*PROBLEM DETAILS*
Each line below that holds the word "bring" counts toward the answer; reply with the total number only.
++++++++++++++++++++
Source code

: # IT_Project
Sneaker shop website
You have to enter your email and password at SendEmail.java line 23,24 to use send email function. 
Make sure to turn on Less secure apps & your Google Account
++++++++++++++++++++
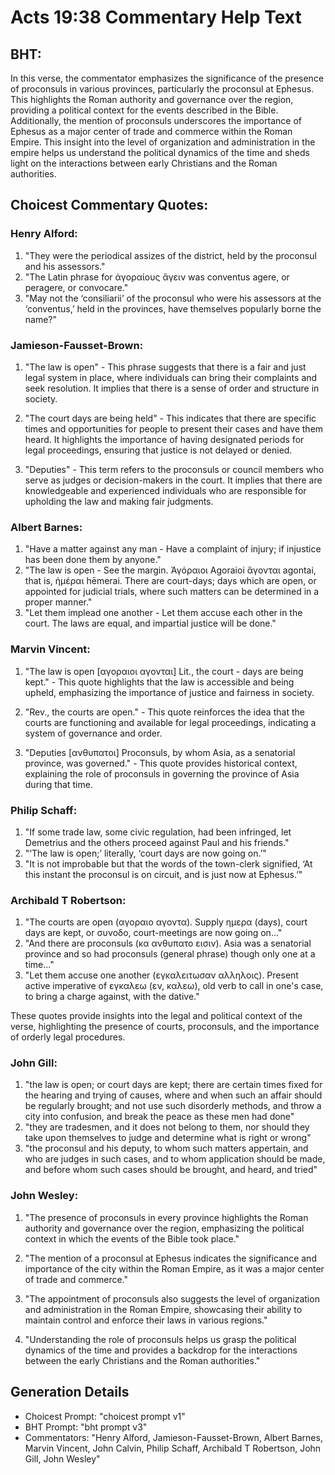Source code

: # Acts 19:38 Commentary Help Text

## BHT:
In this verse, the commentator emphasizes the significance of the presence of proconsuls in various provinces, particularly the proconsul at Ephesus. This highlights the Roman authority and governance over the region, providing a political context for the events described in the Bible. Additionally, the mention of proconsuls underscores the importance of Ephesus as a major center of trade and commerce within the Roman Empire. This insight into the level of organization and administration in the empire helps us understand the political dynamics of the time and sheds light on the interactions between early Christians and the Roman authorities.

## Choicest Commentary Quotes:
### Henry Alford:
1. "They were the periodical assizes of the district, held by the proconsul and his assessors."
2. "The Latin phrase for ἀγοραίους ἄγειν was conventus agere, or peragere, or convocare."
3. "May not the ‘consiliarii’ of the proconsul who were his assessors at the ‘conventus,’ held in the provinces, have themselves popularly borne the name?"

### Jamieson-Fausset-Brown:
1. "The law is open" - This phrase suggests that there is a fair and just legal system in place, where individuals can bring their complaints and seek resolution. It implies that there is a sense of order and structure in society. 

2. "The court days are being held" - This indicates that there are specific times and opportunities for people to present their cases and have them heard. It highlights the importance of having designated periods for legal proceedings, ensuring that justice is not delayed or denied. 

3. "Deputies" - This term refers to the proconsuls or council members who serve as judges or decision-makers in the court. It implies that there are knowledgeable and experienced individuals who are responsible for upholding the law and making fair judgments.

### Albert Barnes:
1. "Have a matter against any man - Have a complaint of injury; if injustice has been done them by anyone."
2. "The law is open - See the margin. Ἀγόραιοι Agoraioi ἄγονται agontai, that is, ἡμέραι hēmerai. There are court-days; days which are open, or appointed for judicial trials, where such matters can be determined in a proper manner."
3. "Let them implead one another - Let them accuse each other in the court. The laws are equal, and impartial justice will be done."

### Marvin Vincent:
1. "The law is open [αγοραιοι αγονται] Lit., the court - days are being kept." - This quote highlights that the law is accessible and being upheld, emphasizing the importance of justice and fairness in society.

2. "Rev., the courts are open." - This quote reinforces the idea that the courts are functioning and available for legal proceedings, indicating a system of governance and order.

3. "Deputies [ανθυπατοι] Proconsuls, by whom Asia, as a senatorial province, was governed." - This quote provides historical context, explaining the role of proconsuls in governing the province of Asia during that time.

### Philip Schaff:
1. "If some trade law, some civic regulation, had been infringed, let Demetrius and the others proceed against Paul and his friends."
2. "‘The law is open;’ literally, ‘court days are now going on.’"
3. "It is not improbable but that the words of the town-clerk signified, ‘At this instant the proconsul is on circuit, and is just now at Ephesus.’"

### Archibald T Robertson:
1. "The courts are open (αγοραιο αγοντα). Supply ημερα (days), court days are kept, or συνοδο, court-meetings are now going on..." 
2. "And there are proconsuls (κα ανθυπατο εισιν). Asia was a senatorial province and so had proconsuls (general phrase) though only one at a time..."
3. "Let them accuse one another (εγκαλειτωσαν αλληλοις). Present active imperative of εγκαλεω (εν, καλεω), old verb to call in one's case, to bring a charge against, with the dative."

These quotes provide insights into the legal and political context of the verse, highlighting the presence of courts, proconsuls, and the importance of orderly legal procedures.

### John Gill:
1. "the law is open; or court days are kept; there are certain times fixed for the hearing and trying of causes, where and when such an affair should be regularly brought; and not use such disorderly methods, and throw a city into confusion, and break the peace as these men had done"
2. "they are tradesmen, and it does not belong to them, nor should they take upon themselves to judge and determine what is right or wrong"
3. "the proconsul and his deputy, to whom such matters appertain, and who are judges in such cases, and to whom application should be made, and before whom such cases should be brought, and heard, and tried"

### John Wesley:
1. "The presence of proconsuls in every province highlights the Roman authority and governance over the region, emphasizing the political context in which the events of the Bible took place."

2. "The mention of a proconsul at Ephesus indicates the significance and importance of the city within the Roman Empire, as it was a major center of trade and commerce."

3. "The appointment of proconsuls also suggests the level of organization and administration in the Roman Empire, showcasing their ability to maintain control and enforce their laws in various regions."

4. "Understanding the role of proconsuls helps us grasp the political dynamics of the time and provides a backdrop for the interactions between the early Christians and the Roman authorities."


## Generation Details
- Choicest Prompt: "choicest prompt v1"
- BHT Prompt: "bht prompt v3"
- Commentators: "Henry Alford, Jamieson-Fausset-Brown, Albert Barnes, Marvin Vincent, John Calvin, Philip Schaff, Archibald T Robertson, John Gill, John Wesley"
++++++++++++++++++++
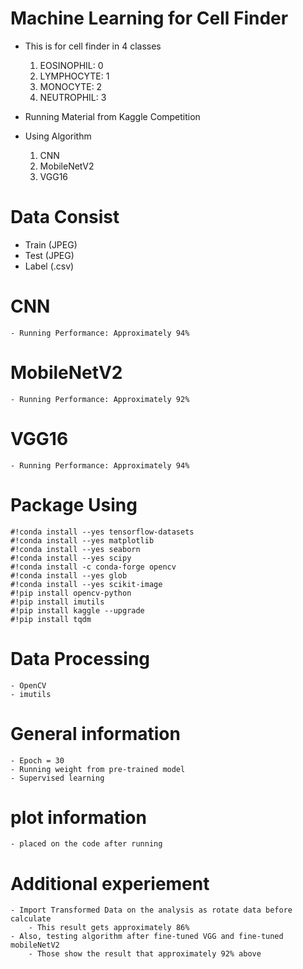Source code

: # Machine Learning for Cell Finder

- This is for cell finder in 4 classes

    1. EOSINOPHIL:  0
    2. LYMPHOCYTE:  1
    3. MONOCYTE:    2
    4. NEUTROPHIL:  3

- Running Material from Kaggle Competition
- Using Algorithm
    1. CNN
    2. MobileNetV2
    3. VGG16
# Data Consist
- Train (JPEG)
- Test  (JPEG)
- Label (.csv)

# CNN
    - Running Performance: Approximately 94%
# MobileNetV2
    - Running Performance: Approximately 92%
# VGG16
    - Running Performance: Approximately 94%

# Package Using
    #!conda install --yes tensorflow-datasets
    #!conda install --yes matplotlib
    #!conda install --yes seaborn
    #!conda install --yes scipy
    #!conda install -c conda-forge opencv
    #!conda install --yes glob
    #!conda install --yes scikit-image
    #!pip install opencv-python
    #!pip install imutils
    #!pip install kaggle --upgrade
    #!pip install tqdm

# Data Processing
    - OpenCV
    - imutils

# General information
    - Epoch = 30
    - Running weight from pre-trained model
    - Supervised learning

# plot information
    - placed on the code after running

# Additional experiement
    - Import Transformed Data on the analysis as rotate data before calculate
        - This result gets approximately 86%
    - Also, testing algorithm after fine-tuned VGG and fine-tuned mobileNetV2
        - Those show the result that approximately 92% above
++++++++++++++++++++
*ANSWER TO THE EXERCISE*
2